On comptait, dit le Registre de paroisse, avant la Révolution, 30 édifices religieux sur tout le territoire de la paroisse de Plestin-les-Grèves et de sa trève de Trémel. En défalquant les deux églises paroissiales et trèviale, il y avait donc 28 chapelles qui étaient :

- 7 chapelles dédiées à des saints locaux : Saint-Efflam (XV - XVIIIème siècle, reconstruite en 1883), Saint-Jestin, Sainte-Henora, Saint-Maudez, Saint-Yves, Saint-Harant (1706) et Saint-Mélar (de Keranauffret). 

Note 3 : La chapelle Saint-Garan ou Saint-Haran est une chapelle fort ancienne qui était en ruines en 1703 et dont l'évêque de Tréguier autorisa la reconstruction le 13 juillet 1706. Elle porte dans le pavage un cartouche portant la date de 1743 date de la facture de celui-ci. Vendue le 29 octobre 1806 à Yves Thomas, prêtre, elle fut donnée par lui à la fabrique le 5 juin 1816. L'acte de donation mentionne la chapelle avec son cimetière et divers objets de culte : un calice avec sa patène, 4 chasubles, 3 aubes et 2 surplis. De plan rectangulaire avec petit clocheton surmontant le pignon ouest, elle renferme les statues anciennes de saint Haran, saint Everzin (compagnons de saint Efflam), saint Herbot (en 1940) et saint Yves (en 1940). La chapelle a été restaurée par les habitants du quartier en 1946 et au début du XXIème siècle (voûte, lambris, peinture).

Note 4 : L'ancienne chapelle Saint-Yves, aujourd'hui détruite. Elle est encore mentionnée existante en 1822. Les statues qu'elle renfermait sont, en 1940, au manoir voisin du Marc'hallac'h (R. Couffon).
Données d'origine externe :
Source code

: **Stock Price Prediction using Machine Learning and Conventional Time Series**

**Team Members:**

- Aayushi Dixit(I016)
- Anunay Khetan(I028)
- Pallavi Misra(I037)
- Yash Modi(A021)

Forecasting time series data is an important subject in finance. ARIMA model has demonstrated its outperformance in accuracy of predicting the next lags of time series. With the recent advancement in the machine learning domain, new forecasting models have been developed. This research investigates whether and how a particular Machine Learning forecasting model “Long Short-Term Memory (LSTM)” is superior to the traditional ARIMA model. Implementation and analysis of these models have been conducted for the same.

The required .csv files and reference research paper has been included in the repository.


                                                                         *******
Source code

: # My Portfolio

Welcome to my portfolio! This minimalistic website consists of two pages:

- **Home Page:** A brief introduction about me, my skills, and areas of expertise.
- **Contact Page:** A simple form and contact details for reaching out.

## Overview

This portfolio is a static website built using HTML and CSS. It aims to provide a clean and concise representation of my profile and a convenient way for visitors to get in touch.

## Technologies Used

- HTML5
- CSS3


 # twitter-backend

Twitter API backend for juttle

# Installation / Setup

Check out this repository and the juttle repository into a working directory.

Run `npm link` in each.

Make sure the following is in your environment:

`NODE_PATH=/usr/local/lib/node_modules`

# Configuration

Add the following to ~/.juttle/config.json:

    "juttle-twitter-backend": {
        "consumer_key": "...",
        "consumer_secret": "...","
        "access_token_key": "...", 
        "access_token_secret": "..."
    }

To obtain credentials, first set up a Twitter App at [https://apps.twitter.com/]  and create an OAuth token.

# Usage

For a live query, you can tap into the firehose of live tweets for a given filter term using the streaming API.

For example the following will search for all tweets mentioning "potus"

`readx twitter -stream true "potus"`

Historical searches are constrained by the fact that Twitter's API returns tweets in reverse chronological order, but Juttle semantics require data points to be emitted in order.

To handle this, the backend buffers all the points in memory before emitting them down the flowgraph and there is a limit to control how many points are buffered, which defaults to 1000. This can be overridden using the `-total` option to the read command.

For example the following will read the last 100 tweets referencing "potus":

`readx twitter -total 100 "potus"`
Note 5 : L'ancienne chapelle Saint-Maudez, au village de Locmaudez et aujourd'hui détruite. Elle relevait du manoir de Kervidonné qui avait en outre une chapelle particulière également détruite (R. Couffon).

Note 6 : L'ancienne chapelle Sainte-Henora, aujourd'hui détruite. Elle relevait de la métairie de Lesargon et est mentionnée fort anciennement. Déjà en ruines en 1802, elle a aujourd'hui disparu (R. Couffon).

Note 7 : L'ancienne chapelle Saint-Gestin, près de Penanvern. déjà en ruines en 1802. Aujourd'hui disparue (R. Couffon).

Note 8 : L'ancienne chapelle de Saint-Mélar, aujourd'hui disparue.

- 2 chapelles de monastères : Saint-Jacut (édifiée en 1487-1496 par Etienne Beaumanoir, elle possède un clocher mur à une chambre de cloche) et la chapelle de Guernevez au Coz-Wenach dont le vocable n'est pas connu.

- 3 chapelles de saints romains : Saint-Sébastien (fin XVème siècle, le clocher mur possède une chambre de cloche), Saint-Claude et Saint-Morice (ou Saint-Maurice).

Note 9 : La chapelle Saint-Sébastien est un édifice de la fin du XVème siècle en forme de tau avec clocheton. Il fut vendu le 21 frimaire an IX, et a été restauré à plusieurs reprises. Au-dessus de la sacristie inscription : F. F. P. MESSIRE PICART F. HENRY Y. GALOU. En 1940, on mentionne des statues anciennes : Crucifix, Christ de Pitié, sainte Vierge, saint Sébastien (R. Couffon).

Note 10 : L'ancienne chapelle Saint-Maurice, détruite. Elle avait été érigée en chapelle de secours le 25 nivôse an XII.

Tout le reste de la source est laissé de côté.